Submitted to: Microbial Ecology International Symposium
Publication Type: Proceedings
Publication Acceptance Date: 8/25/2006
Publication Date: 8/25/2006
Citation: Ziemer, C.J., Morrison, M. 2006. Isolation of previously uncultured bacteria from long-term fermentations of swine feces fed cellulose. In: Proceedings of Microbial Ecology International Symposium, 11th International Symposium on Microbial Ecology, August 20-25, 2006, Vienna, Austria. 2006 CDROM.

Interpretive Summary:

Technical Abstract: Bacteria found in the intestinal tract of pig affects the energy harvested from non-starch polysaccharides. Fermentation by bacteria excreted in the feces is the main source of malodorous compounds associated with swine manure. An asset to studying these procedures would be to have the bacteria available in culture. Long-term in vitro fermentations were designed to selectively enrich for bacteria that ferment cellulose as their carbohydrate source. Swine feces was collected immediately after excretion, transported to the laboratory and diluted 1 in 10 (w/v) in anaerobic phosphate buffered saline.

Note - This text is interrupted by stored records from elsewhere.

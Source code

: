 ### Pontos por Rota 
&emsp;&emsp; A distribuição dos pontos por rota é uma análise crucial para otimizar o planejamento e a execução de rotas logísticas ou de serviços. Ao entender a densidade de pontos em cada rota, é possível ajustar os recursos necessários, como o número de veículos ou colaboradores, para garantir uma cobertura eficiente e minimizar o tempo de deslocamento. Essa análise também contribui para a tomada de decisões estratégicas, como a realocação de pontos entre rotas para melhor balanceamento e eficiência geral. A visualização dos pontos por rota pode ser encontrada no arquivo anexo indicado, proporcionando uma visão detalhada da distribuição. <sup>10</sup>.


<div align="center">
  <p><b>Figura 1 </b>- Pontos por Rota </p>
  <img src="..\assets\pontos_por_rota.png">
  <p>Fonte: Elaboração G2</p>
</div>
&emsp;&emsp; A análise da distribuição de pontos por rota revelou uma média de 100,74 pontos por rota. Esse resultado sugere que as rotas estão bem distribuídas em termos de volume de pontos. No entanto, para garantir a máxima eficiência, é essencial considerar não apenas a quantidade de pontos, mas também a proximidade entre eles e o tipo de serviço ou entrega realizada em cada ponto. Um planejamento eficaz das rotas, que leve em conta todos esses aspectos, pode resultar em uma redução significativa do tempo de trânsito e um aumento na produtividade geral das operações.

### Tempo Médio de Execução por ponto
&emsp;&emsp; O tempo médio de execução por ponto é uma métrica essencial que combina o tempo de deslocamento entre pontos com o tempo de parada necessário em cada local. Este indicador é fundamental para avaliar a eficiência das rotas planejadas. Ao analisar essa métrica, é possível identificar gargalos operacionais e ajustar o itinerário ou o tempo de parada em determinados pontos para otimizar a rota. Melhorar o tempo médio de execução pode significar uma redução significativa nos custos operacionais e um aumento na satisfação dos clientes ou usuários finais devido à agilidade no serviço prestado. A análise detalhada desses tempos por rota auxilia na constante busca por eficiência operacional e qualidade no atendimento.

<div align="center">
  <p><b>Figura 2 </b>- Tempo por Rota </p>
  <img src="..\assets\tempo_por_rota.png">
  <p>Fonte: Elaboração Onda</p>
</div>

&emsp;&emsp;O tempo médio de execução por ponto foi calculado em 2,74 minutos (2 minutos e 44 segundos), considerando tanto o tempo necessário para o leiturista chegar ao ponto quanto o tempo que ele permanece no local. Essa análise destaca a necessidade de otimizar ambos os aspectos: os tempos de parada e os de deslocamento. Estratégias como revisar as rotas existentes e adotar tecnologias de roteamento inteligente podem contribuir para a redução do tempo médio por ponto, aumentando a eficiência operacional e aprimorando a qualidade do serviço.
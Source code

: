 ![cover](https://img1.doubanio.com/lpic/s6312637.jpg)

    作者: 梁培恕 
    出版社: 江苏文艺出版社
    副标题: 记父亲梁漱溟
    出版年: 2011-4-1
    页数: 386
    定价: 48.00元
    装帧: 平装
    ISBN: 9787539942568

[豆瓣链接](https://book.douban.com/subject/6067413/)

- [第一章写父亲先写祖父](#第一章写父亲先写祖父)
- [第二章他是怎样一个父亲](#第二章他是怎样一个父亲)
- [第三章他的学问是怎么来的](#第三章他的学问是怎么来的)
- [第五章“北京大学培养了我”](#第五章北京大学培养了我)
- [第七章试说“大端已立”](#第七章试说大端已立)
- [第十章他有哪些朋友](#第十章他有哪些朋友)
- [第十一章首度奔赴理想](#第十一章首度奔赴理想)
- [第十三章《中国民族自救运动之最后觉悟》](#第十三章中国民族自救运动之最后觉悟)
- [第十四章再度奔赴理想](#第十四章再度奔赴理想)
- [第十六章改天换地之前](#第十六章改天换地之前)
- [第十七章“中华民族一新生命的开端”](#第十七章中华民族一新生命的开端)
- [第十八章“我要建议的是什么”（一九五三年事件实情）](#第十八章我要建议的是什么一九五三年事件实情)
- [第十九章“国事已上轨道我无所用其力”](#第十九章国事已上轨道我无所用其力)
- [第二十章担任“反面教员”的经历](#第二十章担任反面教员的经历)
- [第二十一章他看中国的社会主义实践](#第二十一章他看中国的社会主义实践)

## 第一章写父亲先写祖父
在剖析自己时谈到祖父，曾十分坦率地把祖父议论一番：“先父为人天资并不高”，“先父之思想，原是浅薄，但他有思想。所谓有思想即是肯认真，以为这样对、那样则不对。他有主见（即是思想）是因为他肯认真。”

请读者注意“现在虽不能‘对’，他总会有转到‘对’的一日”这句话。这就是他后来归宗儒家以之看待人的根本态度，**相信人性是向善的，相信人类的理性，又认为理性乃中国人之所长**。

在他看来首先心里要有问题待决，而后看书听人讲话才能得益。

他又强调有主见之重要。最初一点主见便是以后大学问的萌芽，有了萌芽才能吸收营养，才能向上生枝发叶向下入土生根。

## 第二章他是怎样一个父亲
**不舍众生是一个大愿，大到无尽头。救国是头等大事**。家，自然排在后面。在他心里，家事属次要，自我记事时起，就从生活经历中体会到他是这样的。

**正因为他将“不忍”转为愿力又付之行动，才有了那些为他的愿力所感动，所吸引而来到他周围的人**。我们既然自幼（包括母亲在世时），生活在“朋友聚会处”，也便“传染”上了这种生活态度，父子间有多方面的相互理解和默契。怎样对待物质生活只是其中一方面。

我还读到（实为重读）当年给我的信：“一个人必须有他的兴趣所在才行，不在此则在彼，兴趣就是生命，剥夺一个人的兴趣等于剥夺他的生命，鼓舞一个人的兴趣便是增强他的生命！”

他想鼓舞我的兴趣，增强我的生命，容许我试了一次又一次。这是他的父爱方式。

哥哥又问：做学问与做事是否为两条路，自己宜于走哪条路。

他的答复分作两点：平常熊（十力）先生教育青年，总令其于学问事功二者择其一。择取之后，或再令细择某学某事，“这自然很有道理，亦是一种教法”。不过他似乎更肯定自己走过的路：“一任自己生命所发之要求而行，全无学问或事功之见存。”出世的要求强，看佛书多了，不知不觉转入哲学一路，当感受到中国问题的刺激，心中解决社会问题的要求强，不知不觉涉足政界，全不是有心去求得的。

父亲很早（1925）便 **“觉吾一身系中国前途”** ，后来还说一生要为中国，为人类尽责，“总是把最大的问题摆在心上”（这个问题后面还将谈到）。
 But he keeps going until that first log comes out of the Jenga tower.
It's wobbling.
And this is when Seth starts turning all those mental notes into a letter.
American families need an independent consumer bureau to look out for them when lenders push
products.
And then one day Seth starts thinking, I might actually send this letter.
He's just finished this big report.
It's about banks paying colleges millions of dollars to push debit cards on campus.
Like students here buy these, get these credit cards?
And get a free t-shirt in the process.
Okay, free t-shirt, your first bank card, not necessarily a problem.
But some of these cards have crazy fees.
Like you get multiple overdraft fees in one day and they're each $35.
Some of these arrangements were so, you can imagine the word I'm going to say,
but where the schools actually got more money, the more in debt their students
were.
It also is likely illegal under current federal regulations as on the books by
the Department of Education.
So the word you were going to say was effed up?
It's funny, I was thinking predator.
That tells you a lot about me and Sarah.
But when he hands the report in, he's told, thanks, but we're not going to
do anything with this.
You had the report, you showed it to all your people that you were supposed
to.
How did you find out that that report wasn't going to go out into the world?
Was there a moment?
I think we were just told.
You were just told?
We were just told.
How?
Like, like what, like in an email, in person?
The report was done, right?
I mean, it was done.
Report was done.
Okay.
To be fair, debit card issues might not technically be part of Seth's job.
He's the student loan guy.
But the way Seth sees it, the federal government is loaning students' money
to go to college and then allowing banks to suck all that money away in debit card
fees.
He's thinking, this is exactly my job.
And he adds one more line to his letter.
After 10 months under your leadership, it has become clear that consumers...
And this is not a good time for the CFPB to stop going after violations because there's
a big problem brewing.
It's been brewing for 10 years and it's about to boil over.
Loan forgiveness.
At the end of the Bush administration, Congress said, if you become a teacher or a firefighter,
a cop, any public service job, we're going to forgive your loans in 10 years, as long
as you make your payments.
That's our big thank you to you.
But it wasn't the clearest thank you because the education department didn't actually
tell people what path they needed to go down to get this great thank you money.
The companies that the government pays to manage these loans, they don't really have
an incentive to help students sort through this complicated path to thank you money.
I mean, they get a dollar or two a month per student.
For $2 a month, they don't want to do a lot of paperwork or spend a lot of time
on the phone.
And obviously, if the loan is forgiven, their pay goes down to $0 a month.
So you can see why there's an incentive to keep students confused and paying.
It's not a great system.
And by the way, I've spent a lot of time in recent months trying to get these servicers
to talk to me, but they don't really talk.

After homogenizing for 3 min., 350 ml of slurry was added to fermentation vessels containing 350 ml of medium without added carbohydrates. Three g of cellulose was added to the vessel and the contents were allowed to sit for approximately 18 h after which medium flow was started. Fermenter contents were continuously mixed and sparged with nitrogen with temperature maintained at 38 degrees C and pH at 6.8. Medium flow rate was 0.03%/h and 3 g of cellulose was fed twice daily. Fermenters were maintained for eight weeks with samples taken for bacterial isolations on weeks 4, 6, and 8. Gram stain and cell morphology were determined prior to cell preservation and DNA extraction. Initial sequencing of 16S rRNA genes indicates that the majority of bacterial isolates (> 70%) are most closely related to sequences from cloned bacteria. With these bacteria now in culture we can study their phenotypic characteristics in relation to non-starch polysaccharide fermentation and the production of malodorous compounds.